Richard Leider offers several “laws” on how to making decisions on purpose. These “laws” include (1) getting through the “spiral” of life; (2) knowing what you want and how you know when you got it; (3) to be creative; (4) expressive of your gifts and talents and knowing our lives matter; (5) discovering the four factors of decision-making, knowing your vision; (6) making every job search an in-venture and an adventure; (7) using the T + P + E x V solution in making a decision; (8) living in the real world; (9) not selling yourself short; (10) finding what motivates you; (11) getting advice; (12) and making decisions like the seniors who wished they had made decisions that are based more on reflection, getting things done quick, taking more risks and doing things that gives people a sense of fulfillment.
These laws are, I believe, very logical and are often times, looking back, the basis of every satisfactory decisions I have made in my own life.
I, myself, have made a lot of wrong decisions in my life especially when I was a kid.

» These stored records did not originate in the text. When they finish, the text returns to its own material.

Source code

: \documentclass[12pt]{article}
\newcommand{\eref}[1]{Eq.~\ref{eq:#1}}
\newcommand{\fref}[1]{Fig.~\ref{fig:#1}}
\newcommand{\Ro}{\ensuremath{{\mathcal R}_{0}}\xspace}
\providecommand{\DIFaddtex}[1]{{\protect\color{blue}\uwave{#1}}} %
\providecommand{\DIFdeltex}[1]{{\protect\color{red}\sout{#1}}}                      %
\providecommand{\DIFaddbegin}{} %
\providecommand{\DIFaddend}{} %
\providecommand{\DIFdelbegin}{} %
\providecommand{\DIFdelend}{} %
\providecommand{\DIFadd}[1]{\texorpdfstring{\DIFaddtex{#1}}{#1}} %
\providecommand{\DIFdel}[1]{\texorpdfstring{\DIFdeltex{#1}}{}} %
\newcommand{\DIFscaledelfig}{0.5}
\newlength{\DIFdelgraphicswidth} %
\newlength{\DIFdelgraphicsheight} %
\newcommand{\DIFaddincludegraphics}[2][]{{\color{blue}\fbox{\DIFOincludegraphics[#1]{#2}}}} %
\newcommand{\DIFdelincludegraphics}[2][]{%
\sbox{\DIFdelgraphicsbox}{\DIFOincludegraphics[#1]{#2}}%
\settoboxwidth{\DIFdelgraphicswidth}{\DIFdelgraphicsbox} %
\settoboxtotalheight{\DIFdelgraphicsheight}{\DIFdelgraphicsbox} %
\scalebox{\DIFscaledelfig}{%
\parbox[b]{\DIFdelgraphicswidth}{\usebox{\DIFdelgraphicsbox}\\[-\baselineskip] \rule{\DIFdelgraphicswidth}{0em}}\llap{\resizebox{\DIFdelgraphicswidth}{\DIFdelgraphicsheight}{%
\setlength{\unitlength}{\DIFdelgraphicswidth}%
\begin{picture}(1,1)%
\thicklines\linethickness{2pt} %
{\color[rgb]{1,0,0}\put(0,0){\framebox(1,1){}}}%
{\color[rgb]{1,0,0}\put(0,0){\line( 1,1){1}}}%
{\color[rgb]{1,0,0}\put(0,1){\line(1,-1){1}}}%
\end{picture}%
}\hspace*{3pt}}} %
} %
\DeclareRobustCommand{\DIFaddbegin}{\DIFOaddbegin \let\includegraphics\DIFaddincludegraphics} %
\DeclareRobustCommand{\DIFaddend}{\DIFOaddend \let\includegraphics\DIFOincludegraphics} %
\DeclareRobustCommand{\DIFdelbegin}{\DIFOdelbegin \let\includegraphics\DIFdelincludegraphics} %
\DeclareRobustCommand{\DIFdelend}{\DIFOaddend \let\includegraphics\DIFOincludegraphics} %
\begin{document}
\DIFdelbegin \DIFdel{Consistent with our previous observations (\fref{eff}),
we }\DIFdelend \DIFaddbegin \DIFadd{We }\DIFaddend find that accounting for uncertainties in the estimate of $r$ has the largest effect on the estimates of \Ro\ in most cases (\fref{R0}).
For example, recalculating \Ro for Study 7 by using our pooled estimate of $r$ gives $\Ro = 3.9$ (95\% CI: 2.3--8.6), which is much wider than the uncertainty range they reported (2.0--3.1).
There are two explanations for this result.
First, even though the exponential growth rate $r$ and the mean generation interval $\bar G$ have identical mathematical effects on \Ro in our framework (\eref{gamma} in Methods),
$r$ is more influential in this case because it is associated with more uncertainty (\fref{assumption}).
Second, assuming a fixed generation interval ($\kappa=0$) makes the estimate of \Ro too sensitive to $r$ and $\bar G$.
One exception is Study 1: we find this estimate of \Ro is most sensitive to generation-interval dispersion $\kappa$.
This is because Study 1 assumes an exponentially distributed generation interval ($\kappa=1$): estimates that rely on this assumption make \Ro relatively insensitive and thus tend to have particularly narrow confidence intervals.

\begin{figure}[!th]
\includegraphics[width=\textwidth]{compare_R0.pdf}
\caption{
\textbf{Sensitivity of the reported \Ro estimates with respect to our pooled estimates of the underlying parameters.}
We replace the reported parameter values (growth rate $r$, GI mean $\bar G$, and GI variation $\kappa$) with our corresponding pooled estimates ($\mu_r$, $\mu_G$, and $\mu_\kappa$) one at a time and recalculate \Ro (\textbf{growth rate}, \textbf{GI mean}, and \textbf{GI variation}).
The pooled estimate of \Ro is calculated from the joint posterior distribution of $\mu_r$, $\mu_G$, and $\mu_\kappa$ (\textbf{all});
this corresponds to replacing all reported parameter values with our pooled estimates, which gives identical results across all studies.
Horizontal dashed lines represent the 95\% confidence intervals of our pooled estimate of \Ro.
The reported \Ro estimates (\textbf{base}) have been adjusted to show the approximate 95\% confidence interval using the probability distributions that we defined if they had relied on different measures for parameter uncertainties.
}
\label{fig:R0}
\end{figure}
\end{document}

When I was a kid, I did whatever I felt like without thinking of investing in my future or deciding on what I really wanted to do and focus on. And now, sometimes, I wish I could turn back time and redo the wrong decisions I have made. This experience reminds me of “law” 12 where the author says to make decisions the way senior citizens whish they had. I would agree, first of all, that life does pick up speed. Even as a college student, I found out that I had not really prepared enough during my childhood for the challenges I face and the things that I want to do now. I was not reflective as a kid and I did not have any vision of what I wanted to do. When I got tired of something, I just didn’t do it. Now I realize that I could have endured just a little bit longer and I would have had a better perspective on life. I realized that what really gives me a sense of fulfillment now are the things that I had given up as a child. Now, in order to be fulfilled, I need to catch up with what I have missed out on in my preparatory years.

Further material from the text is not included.